▶ WORK ORDER:
Nothing but the lines from the start of the records through the line that contains "In the past" is to be copied, and each is to be copied exactly.

▶ Source texts of formatted documents:

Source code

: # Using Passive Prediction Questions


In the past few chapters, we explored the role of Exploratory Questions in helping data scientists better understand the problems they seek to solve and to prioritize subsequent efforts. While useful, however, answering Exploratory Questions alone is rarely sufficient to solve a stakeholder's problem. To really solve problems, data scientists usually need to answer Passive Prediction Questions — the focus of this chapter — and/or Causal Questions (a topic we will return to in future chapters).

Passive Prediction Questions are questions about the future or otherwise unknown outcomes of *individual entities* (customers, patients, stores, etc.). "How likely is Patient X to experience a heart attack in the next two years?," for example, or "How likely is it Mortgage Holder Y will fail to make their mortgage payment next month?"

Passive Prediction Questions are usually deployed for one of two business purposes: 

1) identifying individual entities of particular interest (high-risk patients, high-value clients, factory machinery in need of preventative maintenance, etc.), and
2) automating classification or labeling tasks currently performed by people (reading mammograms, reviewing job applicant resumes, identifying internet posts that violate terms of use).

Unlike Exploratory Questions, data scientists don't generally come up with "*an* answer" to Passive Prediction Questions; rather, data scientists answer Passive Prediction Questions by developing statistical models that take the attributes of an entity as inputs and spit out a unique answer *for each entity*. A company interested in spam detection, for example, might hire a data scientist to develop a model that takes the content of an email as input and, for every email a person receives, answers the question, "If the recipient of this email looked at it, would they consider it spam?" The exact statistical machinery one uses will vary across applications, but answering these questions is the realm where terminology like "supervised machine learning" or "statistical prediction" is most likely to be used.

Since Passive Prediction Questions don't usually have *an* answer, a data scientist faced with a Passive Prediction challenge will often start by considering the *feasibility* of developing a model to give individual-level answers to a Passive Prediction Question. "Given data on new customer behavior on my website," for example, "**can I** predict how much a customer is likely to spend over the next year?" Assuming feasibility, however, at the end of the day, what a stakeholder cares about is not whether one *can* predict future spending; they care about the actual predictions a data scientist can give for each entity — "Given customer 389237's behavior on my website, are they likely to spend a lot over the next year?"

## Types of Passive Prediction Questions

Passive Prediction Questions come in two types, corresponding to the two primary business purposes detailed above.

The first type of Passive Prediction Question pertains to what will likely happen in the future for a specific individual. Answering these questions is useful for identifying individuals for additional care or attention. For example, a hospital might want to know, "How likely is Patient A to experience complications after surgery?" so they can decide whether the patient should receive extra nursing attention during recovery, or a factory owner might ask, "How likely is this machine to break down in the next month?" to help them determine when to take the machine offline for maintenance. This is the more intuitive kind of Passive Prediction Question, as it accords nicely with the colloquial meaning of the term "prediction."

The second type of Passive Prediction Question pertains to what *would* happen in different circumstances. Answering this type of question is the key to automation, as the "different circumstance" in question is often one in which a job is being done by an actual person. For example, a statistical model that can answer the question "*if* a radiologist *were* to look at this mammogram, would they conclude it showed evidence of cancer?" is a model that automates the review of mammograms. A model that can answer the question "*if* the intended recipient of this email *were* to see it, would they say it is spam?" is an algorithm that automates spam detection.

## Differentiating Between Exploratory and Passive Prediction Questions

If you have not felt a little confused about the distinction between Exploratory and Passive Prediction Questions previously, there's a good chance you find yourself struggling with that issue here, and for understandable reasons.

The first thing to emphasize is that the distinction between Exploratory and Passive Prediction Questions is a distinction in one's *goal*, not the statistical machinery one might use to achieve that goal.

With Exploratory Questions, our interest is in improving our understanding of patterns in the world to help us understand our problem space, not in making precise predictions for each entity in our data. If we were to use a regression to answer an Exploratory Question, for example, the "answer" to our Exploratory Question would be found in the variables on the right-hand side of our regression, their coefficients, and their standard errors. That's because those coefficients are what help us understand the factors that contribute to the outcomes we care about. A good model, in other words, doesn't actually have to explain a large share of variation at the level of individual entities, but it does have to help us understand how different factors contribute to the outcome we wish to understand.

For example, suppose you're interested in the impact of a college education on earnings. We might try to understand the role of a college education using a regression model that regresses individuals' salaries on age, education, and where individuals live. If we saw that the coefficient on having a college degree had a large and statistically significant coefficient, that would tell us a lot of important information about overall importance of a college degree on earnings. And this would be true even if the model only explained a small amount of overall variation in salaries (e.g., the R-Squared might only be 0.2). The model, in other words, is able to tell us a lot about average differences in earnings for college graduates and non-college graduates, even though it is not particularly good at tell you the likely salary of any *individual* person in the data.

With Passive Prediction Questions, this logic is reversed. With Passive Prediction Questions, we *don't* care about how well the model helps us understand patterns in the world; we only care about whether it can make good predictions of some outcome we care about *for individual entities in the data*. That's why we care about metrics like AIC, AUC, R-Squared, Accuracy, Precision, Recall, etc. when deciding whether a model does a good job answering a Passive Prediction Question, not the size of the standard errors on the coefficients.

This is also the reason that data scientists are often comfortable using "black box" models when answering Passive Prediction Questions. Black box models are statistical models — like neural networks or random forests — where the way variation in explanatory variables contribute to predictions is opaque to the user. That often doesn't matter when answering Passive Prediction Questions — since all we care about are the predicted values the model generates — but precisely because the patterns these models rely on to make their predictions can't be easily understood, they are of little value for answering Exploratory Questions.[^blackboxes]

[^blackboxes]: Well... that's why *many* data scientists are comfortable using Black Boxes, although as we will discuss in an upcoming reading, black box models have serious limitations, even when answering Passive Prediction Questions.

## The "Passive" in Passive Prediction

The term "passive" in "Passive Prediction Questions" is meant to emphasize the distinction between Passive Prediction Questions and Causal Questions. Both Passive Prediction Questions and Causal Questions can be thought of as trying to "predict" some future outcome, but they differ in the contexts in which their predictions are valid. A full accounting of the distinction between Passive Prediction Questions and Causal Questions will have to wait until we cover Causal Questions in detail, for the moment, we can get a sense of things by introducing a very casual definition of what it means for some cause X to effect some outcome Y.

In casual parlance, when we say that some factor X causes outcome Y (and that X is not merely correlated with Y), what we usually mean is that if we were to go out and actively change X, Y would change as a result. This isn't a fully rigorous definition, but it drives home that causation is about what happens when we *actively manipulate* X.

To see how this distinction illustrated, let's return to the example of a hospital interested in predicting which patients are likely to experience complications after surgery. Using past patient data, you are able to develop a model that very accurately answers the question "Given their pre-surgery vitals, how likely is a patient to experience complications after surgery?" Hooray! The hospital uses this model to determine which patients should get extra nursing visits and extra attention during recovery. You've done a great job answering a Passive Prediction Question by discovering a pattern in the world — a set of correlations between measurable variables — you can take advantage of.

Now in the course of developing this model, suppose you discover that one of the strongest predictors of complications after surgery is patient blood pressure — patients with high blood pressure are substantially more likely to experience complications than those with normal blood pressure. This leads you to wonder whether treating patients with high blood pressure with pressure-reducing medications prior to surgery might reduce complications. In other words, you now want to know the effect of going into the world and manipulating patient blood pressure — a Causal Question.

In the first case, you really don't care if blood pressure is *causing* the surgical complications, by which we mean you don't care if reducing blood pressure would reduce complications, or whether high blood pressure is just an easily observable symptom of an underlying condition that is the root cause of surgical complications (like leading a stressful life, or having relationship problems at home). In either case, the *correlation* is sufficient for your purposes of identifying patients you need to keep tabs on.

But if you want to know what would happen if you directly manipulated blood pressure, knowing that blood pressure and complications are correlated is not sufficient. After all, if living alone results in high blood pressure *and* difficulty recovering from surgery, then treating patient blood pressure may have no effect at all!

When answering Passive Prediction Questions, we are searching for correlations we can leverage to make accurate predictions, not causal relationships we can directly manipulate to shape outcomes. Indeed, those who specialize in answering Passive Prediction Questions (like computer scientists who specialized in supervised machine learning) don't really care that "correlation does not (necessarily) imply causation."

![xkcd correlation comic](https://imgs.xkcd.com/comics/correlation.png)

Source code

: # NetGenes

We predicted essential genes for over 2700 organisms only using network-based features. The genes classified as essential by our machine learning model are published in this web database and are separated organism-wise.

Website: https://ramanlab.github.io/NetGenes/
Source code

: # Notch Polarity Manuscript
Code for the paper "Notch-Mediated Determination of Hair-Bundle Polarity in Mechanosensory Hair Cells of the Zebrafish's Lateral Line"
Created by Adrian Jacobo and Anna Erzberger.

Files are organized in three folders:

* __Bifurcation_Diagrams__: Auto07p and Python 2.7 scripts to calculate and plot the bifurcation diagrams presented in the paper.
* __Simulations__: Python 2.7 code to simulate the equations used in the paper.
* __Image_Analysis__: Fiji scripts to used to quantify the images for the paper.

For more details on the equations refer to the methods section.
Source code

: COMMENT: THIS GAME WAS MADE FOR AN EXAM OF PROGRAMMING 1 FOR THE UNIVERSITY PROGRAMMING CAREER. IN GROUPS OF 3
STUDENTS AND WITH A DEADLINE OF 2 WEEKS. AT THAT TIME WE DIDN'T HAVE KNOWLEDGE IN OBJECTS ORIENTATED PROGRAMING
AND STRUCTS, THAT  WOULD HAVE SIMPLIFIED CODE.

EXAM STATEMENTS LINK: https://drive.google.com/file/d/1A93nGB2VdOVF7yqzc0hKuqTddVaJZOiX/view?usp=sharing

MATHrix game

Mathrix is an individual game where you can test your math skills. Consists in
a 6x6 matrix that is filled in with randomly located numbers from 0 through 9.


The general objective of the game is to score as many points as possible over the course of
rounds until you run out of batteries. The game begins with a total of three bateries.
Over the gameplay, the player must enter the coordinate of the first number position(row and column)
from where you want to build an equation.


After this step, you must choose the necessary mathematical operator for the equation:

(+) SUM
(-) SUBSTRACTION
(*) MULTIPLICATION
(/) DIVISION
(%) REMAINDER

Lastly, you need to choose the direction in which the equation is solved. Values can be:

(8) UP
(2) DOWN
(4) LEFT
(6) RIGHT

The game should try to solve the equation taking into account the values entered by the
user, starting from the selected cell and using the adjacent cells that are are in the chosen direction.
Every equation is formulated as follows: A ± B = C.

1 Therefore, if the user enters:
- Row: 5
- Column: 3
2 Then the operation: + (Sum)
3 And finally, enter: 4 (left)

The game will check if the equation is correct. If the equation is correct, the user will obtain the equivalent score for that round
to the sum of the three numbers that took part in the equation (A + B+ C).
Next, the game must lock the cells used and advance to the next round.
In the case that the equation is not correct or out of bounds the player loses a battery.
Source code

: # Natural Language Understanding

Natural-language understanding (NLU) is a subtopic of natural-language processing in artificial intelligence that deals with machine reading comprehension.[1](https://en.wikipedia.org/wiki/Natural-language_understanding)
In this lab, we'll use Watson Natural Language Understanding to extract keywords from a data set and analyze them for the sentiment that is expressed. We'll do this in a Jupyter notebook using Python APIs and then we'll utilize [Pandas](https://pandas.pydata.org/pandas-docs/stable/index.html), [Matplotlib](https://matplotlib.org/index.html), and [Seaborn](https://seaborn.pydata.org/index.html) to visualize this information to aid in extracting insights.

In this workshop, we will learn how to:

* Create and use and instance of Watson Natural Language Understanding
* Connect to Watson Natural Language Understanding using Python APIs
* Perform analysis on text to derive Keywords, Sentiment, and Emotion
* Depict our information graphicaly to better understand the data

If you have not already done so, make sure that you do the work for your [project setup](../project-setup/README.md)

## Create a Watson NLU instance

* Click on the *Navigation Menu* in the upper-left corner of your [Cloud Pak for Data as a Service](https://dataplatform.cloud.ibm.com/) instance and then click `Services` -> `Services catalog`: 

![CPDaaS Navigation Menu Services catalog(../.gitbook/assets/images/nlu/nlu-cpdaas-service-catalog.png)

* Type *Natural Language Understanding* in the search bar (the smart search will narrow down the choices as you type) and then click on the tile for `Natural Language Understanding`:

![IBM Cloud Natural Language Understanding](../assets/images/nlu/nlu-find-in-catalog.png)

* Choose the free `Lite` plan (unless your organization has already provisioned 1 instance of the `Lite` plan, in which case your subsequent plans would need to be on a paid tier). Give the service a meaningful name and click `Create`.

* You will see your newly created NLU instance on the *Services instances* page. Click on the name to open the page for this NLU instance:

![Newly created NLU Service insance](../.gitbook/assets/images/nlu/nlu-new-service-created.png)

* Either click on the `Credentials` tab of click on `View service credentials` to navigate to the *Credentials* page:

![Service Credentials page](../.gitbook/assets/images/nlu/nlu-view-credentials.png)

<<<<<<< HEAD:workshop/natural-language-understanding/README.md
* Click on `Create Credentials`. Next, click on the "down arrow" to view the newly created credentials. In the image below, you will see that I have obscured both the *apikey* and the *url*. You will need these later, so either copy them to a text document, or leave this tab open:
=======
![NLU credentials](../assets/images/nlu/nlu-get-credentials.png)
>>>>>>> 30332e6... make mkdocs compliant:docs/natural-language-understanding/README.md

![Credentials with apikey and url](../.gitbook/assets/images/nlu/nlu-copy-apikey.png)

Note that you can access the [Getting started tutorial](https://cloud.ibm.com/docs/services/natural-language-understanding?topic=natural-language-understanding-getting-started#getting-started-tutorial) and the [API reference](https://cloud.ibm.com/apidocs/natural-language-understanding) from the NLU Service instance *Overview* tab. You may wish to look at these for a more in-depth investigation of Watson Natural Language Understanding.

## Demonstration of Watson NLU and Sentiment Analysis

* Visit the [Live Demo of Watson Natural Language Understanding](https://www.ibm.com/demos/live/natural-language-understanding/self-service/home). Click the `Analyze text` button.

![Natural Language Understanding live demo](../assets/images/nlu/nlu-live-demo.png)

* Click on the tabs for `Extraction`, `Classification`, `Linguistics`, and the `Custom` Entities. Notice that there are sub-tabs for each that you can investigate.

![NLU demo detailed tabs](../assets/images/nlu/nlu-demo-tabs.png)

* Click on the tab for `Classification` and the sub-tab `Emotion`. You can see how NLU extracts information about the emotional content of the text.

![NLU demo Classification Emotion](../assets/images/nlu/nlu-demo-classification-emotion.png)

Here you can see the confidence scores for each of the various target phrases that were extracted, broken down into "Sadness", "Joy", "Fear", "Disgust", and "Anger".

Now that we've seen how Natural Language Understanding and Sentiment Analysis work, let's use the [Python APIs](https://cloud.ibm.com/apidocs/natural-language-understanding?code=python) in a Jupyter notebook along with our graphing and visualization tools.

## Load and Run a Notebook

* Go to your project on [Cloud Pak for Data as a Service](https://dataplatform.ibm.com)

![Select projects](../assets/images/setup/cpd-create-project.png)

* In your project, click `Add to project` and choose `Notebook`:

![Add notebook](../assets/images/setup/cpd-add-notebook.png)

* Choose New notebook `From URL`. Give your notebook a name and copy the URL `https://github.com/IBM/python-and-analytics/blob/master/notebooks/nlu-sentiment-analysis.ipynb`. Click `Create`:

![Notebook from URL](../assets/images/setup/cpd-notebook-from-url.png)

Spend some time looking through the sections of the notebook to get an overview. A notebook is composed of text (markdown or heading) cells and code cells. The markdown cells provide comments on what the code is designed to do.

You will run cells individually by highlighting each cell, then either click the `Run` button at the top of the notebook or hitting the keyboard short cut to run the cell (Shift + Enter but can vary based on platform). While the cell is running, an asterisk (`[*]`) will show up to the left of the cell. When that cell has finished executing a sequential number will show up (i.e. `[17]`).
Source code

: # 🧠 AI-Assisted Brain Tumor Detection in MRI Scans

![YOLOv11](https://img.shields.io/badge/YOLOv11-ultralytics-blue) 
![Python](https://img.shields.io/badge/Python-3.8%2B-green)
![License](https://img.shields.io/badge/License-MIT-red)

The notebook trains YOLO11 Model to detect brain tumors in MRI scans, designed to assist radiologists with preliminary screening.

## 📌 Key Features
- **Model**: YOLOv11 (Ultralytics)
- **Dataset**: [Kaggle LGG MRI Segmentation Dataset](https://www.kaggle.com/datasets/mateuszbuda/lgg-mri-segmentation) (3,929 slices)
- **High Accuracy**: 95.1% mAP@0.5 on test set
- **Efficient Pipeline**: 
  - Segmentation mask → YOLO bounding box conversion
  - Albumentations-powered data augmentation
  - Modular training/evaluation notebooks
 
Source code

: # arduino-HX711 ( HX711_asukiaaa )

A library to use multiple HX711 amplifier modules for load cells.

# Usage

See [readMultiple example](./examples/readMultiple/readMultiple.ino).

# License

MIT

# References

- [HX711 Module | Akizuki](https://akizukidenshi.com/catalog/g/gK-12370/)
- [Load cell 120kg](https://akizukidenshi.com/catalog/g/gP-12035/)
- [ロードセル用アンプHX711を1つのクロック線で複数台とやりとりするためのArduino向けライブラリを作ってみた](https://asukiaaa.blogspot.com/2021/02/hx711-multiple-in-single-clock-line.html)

▶ ANSWER TO THIS TASK:
Source code

: # Using Passive Prediction Questions


In the past few chapters, we explored the role of Exploratory Questions in helping data scientists better understand the problems they seek to solve and to prioritize subsequent efforts. While useful, however, answering Exploratory Questions alone is rarely sufficient to solve a stakeholder's problem. To really solve problems, data scientists usually need to answer Passive Prediction Questions — the focus of this chapter — and/or Causal Questions (a topic we will return to in future chapters).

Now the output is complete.